I used spider.pl to crawl about 800 sites to a text file and now I am 
trying to index it via the prog method. It seems to give up after ~500 
pages indexed even though I am sure there are many thousand. It's as if 
it's interpeting something as a stop directive but I am not sure what. 
Is there something I can look for in my prog output?

I used this same method on a different set of about 400 sites and it 
worked fine so I don't think its either of my config files.

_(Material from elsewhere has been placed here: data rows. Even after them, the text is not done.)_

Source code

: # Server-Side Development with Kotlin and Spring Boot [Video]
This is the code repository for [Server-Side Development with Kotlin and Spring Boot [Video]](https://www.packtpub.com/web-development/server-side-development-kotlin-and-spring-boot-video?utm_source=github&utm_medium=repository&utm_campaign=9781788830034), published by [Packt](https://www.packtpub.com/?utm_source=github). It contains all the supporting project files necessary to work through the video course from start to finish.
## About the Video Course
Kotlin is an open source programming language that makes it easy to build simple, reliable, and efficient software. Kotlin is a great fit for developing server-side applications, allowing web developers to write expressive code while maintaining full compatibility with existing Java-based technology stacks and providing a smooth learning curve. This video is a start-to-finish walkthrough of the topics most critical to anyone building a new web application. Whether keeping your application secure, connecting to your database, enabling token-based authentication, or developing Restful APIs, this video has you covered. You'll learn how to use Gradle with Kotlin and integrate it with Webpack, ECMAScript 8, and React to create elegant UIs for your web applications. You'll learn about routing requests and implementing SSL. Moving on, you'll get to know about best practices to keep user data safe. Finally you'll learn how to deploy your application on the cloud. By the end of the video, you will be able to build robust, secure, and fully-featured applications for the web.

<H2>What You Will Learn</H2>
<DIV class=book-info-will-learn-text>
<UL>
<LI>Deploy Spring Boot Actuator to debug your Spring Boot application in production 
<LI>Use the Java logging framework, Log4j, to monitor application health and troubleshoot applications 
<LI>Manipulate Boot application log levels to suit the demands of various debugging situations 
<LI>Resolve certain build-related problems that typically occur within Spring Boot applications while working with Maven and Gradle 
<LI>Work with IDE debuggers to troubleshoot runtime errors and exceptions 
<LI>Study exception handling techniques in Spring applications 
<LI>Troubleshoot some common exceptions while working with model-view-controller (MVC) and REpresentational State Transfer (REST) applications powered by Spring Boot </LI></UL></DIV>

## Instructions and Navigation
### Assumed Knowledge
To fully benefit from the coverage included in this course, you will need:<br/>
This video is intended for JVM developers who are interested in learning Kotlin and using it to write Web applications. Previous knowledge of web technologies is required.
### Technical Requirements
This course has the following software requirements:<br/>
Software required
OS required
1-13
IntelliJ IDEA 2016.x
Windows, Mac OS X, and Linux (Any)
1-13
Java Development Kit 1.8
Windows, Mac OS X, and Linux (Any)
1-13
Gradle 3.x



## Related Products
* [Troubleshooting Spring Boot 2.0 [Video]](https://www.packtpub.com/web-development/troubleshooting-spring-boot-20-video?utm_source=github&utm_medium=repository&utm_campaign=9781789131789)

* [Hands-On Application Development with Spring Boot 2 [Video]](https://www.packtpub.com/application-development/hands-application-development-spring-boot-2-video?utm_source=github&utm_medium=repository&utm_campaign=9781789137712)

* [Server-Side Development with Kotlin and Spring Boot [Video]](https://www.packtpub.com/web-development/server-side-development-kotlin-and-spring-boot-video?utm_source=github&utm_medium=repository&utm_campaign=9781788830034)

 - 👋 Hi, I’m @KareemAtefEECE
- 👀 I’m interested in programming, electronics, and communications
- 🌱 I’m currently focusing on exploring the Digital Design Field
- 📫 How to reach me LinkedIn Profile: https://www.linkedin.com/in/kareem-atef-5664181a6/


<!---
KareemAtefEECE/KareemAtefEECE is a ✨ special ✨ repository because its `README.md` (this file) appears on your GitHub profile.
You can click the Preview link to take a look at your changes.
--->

There is no error message it just gievs me indexing done after 516 files 
processed.

The text file I am feeding it is half a GB and probably contains 30,000 
to 40,000 webpages. What character does swish-e look for to mark EOF? or 
where to end indexing?

Here is some relevent information about how I am running it.

SWISH-E CONFIG:
	DefaultContents HTML2
	StoreDescription HTML2 <description> 10000
	IndexContents HTML* .htm .html .shtml .asp .aspx .cfm .php .cgi
	IndexOnly .htm .html .shtml .asp .aspx .cfm .php .cgi
	HTMLLinksMetaName swishdefault

SPIDERCONFIG.PL: (relevent portions, actual contains 762 sites)

   my %site[site1] = (
	base_url   => '[site1]',
	email      => 'admin@somedomain.com',
	agent      => 'somedomain.com/bot/',
	link_tags           => [qw/ a frame area /],
	keep_alive          => 1,
	test_url            => sub {  $_[0]->path !~ 
/\.(?:gif|jpeg|png|mov|avi|mp3|pdf)$/i },
	test_response => sub {
	my $content_type = $_[2]->content_type;
	    return $content_type =~ m!text/html!;
	},
	use_head_requests   => 1,  # Due to the response sub
	delay_sec   		=> 0,
	max_indexed   		=> 200,
	max_time		=> 2,
	remove_leading_dots => 1,
	credential_timeout 	=> undef,
..
@servers = (\%site[site1],...

CRAWLED WITH:
	spider.pl spiderconfig.pl > crawledlinks.txt

INDEXING WITH:
	swish-e -e -c swishconfig.cfg -S prog -i stdin < crawledlinks.txt -f 
index.links


RESULTS of the crawl is a text file of ~516MB.
RESULTS of indexing:
	Indexing Data Source: "External-Program"
	Indexing "stdin"
	Removing very common words...
	no words removed.
	Writing main index...
	Sorting words ...
	Sorting 13,037 words alphabetically
	Writing header ...
	Writing index entries ...
	  Writing word text: Complete
	  Writing word hash: Complete
	  Writing word data: Complete
	13,037 unique words indexed.
	5 properties sorted.
	516 files indexed.  5,308,261 total bytes.  244,662 total words.
	Elapsed time: 00:00:02 CPU time: 00:00:01
	Indexing done!

Q1) What should I be looking for in the output thats making it stop?

Q2) When it reports 5,308,261 total bytes, is that the position in the 
source text file including headers? Or is that simply the size of the 
portions actualy indexed?  E.g. If I went to that postion in my source 
text would I find the offending string that is causing it to stop.

Thanks for any advice or pointers.
DAve





*********************************************************************
Due to deletion of content types excluded from this list by policy,
this multipart message was reduced to a single part, and from there
to a plain text message.
*********************************************************************
Received on Sat Nov 19 08:51:42 2005